Valentín Schankula: "hay que esforzarse porque nada te va a caer de arriba"

Se inició en el fútbol de Diadema, pero por insistencia de su madre se sumó al hándbol de su barrio. A la hora de decidirse pesó el balonmano, que continuó en Municipal de Kilómetro 5. Con 14 años pensaba que iba a cumplir su sueño, ser parte del seleccionado de Chubut, pero quedó afuera. No bajó los brazos, entrenó con tres categorías en simultáneo y no sólo llegó al equipo provincial, sino que dio el salto con la "albiceleste".

El horario de Menores en hándbol en Municipal Kilómetro 5 es de 18:30 a 20:30. Sin embargo, Valentín Schankula llega 30 minutos antes, agarra una pelota y ensaya en soledad frente al arco, primero apunta a acomodarla en los ángulos, luego a los palos, hasta que inicia su categoría en Menores.
Cuando finaliza, Valentín continúa con Cadetes y luego con Mayores hasta pasadas las 23:00. A partir de allí lo espera un viaje desde la sede de USMA hasta su hogar en Diadema Argentina. Así, de lunes a viernes. Valentín para ese entonces tiene 14 años. Todavía le duele que a pesar del esfuerzo haya quedado fuera de la selección de Chubut.

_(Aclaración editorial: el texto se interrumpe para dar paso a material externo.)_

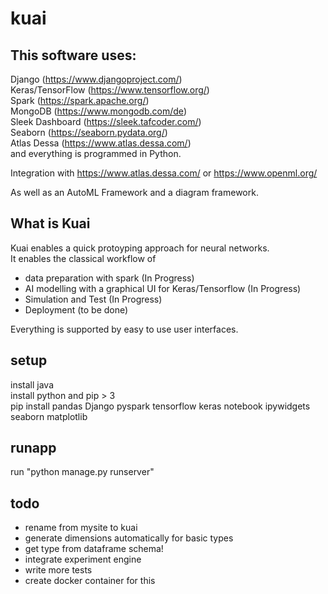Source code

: # kuai
## This software uses:
Django (https://www.djangoproject.com/)  
Keras/TensorFlow (https://www.tensorflow.org/)  
Spark (https://spark.apache.org/)  
MongoDB (https://www.mongodb.com/de)  
Sleek Dashboard (https://sleek.tafcoder.com/)  
Seaborn (https://seaborn.pydata.org/)  
Atlas Dessa (https://www.atlas.dessa.com/)  
and everything is programmed in Python.  

Integration with https://www.atlas.dessa.com/ or https://www.openml.org/

As well as an AutoML Framework and a diagram framework.

## What is Kuai
Kuai enables a quick protoyping approach for neural networks.  
It enables the classical workflow of  
* data preparation with spark (In Progress)
* AI modelling with a graphical UI for Keras/Tensorflow (In Progress)  
* Simulation and Test  (In Progress) 
* Deployment (to be done)

Everything is supported by easy to use user interfaces.

## setup
install java  
install python and pip > 3  
pip install pandas Django pyspark tensorflow keras notebook ipywidgets seaborn matplotlib

## runapp
run "python manage.py runserver"

## todo
* rename from mysite to kuai
* generate dimensions automatically for basic types
* get type from dataframe schema!
* integrate experiment engine
* write more tests
* create docker container for this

Pero él no baja los brazos, sabe que para poder llegar a esa instancia –la técnica esquelense eligió a tres cuartos del plantel de su ciudad– debe entrenar con categorías mayores para sumar otro tipo de roce.

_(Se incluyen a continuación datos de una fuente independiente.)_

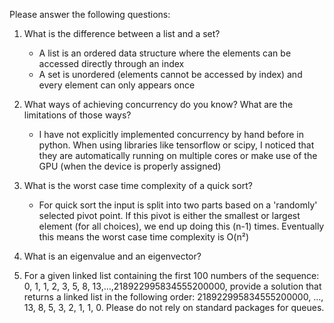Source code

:Please answer the following questions:

1. What is the difference between a list and a set?
    - A list is an ordered data structure where the elements can be accessed directly through an index
    - A set is unordered (elements cannot be accessed by index) and every element can only appears once

2. What ways of achieving concurrency do you know? What are the limitations of those ways?
    - I have not explicitly implemented concurrency by hand before in python. 
    When using libraries like tensorflow or scipy, I noticed that they are automatically running on multiple
    cores or make use of the GPU (when the device is properly assigned)

3. What is the worst case time complexity of a quick sort?
    - For quick sort the input is split into two parts based on a 'randomly' selected pivot point.
    If this pivot is either the smallest or largest element (for all choices), we end up doing this (n-1) times.
    Eventually this means the worst case time complexity is O(n²)

4. What is an eigenvalue and an eigenvector?

5. For a given linked list containing the first 100 numbers of the sequence: 
0, 1, 1, 2, 3, 5, 8, 13,...,218922995834555200000, provide a solution that returns a linked list in the following order:
218922995834555200000, ..., 13, 8, 5, 3, 2, 1, 1, 0. Please do not rely on standard packages for queues.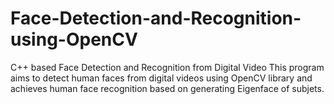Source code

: # Face-Detection-and-Recognition-using-OpenCV
C++ based Face Detection and Recognition from Digital Video
This program aims to detect human faces from digital videos using OpenCV library and achieves human face recognition based on generating Eigenface of subjets.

Atrás queda su carrera como delantero de Argentinos Diadema, en especial cuando le pidieron que optara (no de la mejor manera) por el fútbol o por el hándbol.
Eso recuerda en su hogar Valentín Schankula cuando recibe a El Patagónico, con la campera de la selección argentina de Cadetes que obtuvo el subcampeonato en el Sudamericano que se realizó sobre noviembre en Paraguay.
"Hay que esforzarse porque nada te va a caer de arriba. En mi caso, cuando quedé afuera de la selección de Chubut, me propuse ser parte de ella al siguiente año, pero cumpliendo 'mini' objetivos primero, como entrenar con categorías mayores. Y cuando conseguí eso, apareció la selección argentina", comentó.
Fue un torneo Argentino su 'vidriera' para mostrarse. En especial cuando fue goleador en el partido contra la selección de Río Negro (anotó 18 goles y se quedó con la planilla y la copa del subcampeón).
"El DT de Río Negro es parte del cuerpo técnico nacional, y eso sirvió para que me convoquen a una primera concentración en Viedma. Fue ahí donde supe que podía ir por más si me esforzaba", sentenció.
En principio, el joven buscó pasar el primer filtro en su puesto natural como lateral izquierdo, pero debía esforzarse sobre 30 postulantes con el mismo deseo.
"En los entrenamientos me iba muy bien, pero a la hora de los amistosos los nervios me ganaban. Y los técnicos al final de la concentración no me vieron para esta posición, pero sí para extremo izquierdo (es derecho de mano e izquierdo de pierna). Me volví a casa y practiqué en ese puesto para ir a la segunda concentración", recordó.
Como extremo izquierdo superó los siguientes filtros y pasó a ser el único patagónico en la selección nacional, en el torneo sudamericano que se jugó en Paraguay, donde quedaron segundos al perder con Brasil.
No todo fue ideal. Valentín arrancaba en el banco, pero tenía una cábala: en su puesto, el titular se equivocaba a los 5' de juego. Así que esa era su chance para entrar al campo de juego.
Cuando mira hacia atrás y reconoce a ese chico que con 10 años empezaba a jugar al hándbol en el equipo de barrio que armaba Alejandro "Perico" Peñaloza (para dos años más tarde continuar en Municipal Km 5), Valentín sintetiza: "Cuando uno aspira a un objetivo, primero debe plantearse pequeños pasos. Eso lo aprendí por cuenta propia. Sé que a mi edad podría estar en otra cosa, pero mi objetivo era la selección de Chubut, y cuando llegué apareció la selección argentina. Igual, yo aspiro a repetir lo mismo en 2016, pero cumpliendo las 'mini' metas, porque no doy por seguro nada, sólo una invitación a una nueva concentración a principios de año", concluyó.